• [YOUR INSTRUCTIONS] Set down the material exactly, keeping every line whole.

• [DATASET RECORDS]
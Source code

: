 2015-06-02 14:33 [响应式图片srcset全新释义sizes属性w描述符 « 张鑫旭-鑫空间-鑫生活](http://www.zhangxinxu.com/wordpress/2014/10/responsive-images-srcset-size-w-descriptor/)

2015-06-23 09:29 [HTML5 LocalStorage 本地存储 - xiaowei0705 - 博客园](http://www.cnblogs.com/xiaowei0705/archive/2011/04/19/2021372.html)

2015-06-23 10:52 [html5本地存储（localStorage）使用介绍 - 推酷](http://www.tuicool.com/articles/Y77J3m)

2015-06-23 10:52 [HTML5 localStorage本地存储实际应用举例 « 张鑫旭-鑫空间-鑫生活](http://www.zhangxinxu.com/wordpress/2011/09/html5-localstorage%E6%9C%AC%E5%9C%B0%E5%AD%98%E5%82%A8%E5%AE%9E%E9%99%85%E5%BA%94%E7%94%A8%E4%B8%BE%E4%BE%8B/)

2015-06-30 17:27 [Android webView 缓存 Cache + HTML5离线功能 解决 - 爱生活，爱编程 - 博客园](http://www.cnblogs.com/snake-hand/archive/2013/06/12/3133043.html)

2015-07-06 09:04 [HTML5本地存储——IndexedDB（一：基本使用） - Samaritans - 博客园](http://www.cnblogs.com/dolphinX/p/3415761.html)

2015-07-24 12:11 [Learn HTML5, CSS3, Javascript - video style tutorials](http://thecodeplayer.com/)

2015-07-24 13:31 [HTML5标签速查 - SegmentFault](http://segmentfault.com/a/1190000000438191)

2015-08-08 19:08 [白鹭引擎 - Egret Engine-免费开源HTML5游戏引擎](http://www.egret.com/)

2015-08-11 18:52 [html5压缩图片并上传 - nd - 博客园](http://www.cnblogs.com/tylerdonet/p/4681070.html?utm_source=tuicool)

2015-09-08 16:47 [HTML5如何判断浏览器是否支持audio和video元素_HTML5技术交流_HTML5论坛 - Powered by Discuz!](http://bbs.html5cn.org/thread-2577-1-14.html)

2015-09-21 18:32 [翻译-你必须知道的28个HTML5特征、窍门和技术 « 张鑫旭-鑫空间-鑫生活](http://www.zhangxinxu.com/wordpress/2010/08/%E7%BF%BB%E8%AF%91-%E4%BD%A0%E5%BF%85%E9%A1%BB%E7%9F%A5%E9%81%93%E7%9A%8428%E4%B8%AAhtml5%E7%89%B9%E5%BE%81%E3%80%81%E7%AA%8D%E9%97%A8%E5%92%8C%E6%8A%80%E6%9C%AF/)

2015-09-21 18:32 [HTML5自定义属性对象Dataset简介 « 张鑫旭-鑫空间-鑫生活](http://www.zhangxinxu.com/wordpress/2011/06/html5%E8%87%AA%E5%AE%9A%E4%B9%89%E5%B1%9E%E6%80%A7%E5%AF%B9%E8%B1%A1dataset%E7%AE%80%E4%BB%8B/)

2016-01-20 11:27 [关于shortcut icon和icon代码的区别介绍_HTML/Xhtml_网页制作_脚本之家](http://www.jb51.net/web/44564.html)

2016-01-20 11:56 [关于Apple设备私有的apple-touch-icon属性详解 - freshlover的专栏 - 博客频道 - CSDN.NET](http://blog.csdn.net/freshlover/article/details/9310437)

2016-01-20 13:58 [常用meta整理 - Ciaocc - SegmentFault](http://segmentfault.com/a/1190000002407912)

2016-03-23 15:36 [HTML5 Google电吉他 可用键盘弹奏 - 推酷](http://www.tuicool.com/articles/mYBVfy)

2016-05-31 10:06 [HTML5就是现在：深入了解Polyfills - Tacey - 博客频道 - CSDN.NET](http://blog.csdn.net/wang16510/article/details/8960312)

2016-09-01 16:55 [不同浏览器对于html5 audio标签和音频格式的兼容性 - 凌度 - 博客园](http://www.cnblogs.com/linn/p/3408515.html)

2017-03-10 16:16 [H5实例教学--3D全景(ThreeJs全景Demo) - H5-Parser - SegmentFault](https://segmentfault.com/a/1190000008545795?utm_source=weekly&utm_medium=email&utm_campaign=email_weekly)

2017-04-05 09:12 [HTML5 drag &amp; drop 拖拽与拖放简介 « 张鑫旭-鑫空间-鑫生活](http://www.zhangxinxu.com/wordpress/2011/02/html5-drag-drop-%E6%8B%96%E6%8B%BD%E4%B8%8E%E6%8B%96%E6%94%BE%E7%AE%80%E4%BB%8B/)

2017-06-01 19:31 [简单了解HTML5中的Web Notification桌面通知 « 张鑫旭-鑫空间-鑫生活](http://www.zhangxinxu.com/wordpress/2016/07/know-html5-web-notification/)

• [RESPONSE TO THE EXERCISE]
Source code

: 2015-06-02 14:33 [响应式图片srcset全新释义sizes属性w描述符 « 张鑫旭-鑫空间-鑫生活](http://www.zhangxinxu.com/wordpress/2014/10/responsive-images-srcset-size-w-descriptor/)

2015-06-23 09:29 [HTML5 LocalStorage 本地存储 - xiaowei0705 - 博客园](http://www.cnblogs.com/xiaowei0705/archive/2011/04/19/2021372.html)

2015-06-23 10:52 [html5本地存储（localStorage）使用介绍 - 推酷](http://www.tuicool.com/articles/Y77J3m)

2015-06-23 10:52 [HTML5 localStorage本地存储实际应用举例 « 张鑫旭-鑫空间-鑫生活](http://www.zhangxinxu.com/wordpress/2011/09/html5-localstorage%E6%9C%AC%E5%9C%B0%E5%AD%98%E5%82%A8%E5%AE%9E%E9%99%85%E5%BA%94%E7%94%A8%E4%B8%BE%E4%BE%8B/)

2015-06-30 17:27 [Android webView 缓存 Cache + HTML5离线功能 解决 - 爱生活，爱编程 - 博客园](http://www.cnblogs.com/snake-hand/archive/2013/06/12/3133043.html)

2015-07-06 09:04 [HTML5本地存储——IndexedDB（一：基本使用） - Samaritans - 博客园](http://www.cnblogs.com/dolphinX/p/3415761.html)

2015-07-24 12:11 [Learn HTML5, CSS3, Javascript - video style tutorials](http://thecodeplayer.com/)

2015-07-24 13:31 [HTML5标签速查 - SegmentFault](http://segmentfault.com/a/1190000000438191)

2015-08-08 19:08 [白鹭引擎 - Egret Engine-免费开源HTML5游戏引擎](http://www.egret.com/)

2015-08-11 18:52 [html5压缩图片并上传 - nd - 博客园](http://www.cnblogs.com/tylerdonet/p/4681070.html?utm_source=tuicool)

2015-09-08 16:47 [HTML5如何判断浏览器是否支持audio和video元素_HTML5技术交流_HTML5论坛 - Powered by Discuz!](http://bbs.html5cn.org/thread-2577-1-14.html)

2015-09-21 18:32 [翻译-你必须知道的28个HTML5特征、窍门和技术 « 张鑫旭-鑫空间-鑫生活](http://www.zhangxinxu.com/wordpress/2010/08/%E7%BF%BB%E8%AF%91-%E4%BD%A0%E5%BF%85%E9%A1%BB%E7%9F%A5%E9%81%93%E7%9A%8428%E4%B8%AAhtml5%E7%89%B9%E5%BE%81%E3%80%81%E7%AA%8D%E9%97%A8%E5%92%8C%E6%8A%80%E6%9C%AF/)

2015-09-21 18:32 [HTML5自定义属性对象Dataset简介 « 张鑫旭-鑫空间-鑫生活](http://www.zhangxinxu.com/wordpress/2011/06/html5%E8%87%AA%E5%AE%9A%E4%B9%89%E5%B1%9E%E6%80%A7%E5%AF%B9%E8%B1%A1dataset%E7%AE%80%E4%BB%8B/)

2016-01-20 11:27 [关于shortcut icon和icon代码的区别介绍_HTML/Xhtml_网页制作_脚本之家](http://www.jb51.net/web/44564.html)

2016-01-20 11:56 [关于Apple设备私有的apple-touch-icon属性详解 - freshlover的专栏 - 博客频道 - CSDN.NET](http://blog.csdn.net/freshlover/article/details/9310437)

2016-01-20 13:58 [常用meta整理 - Ciaocc - SegmentFault](http://segmentfault.com/a/1190000002407912)

2016-03-23 15:36 [HTML5 Google电吉他 可用键盘弹奏 - 推酷](http://www.tuicool.com/articles/mYBVfy)

2016-05-31 10:06 [HTML5就是现在：深入了解Polyfills - Tacey - 博客频道 - CSDN.NET](http://blog.csdn.net/wang16510/article/details/8960312)

2016-09-01 16:55 [不同浏览器对于html5 audio标签和音频格式的兼容性 - 凌度 - 博客园](http://www.cnblogs.com/linn/p/3408515.html)

2017-03-10 16:16 [H5实例教学--3D全景(ThreeJs全景Demo) - H5-Parser - SegmentFault](https://segmentfault.com/a/1190000008545795?utm_source=weekly&utm_medium=email&utm_campaign=email_weekly)

2017-04-05 09:12 [HTML5 drag &amp; drop 拖拽与拖放简介 « 张鑫旭-鑫空间-鑫生活](http://www.zhangxinxu.com/wordpress/2011/02/html5-drag-drop-%E6%8B%96%E6%8B%BD%E4%B8%8E%E6%8B%96%E6%94%BE%E7%AE%80%E4%BB%8B/)

2017-06-01 19:31 [简单了解HTML5中的Web Notification桌面通知 « 张鑫旭-鑫空间-鑫生活](http://www.zhangxinxu.com/wordpress/2016/07/know-html5-web-notification/)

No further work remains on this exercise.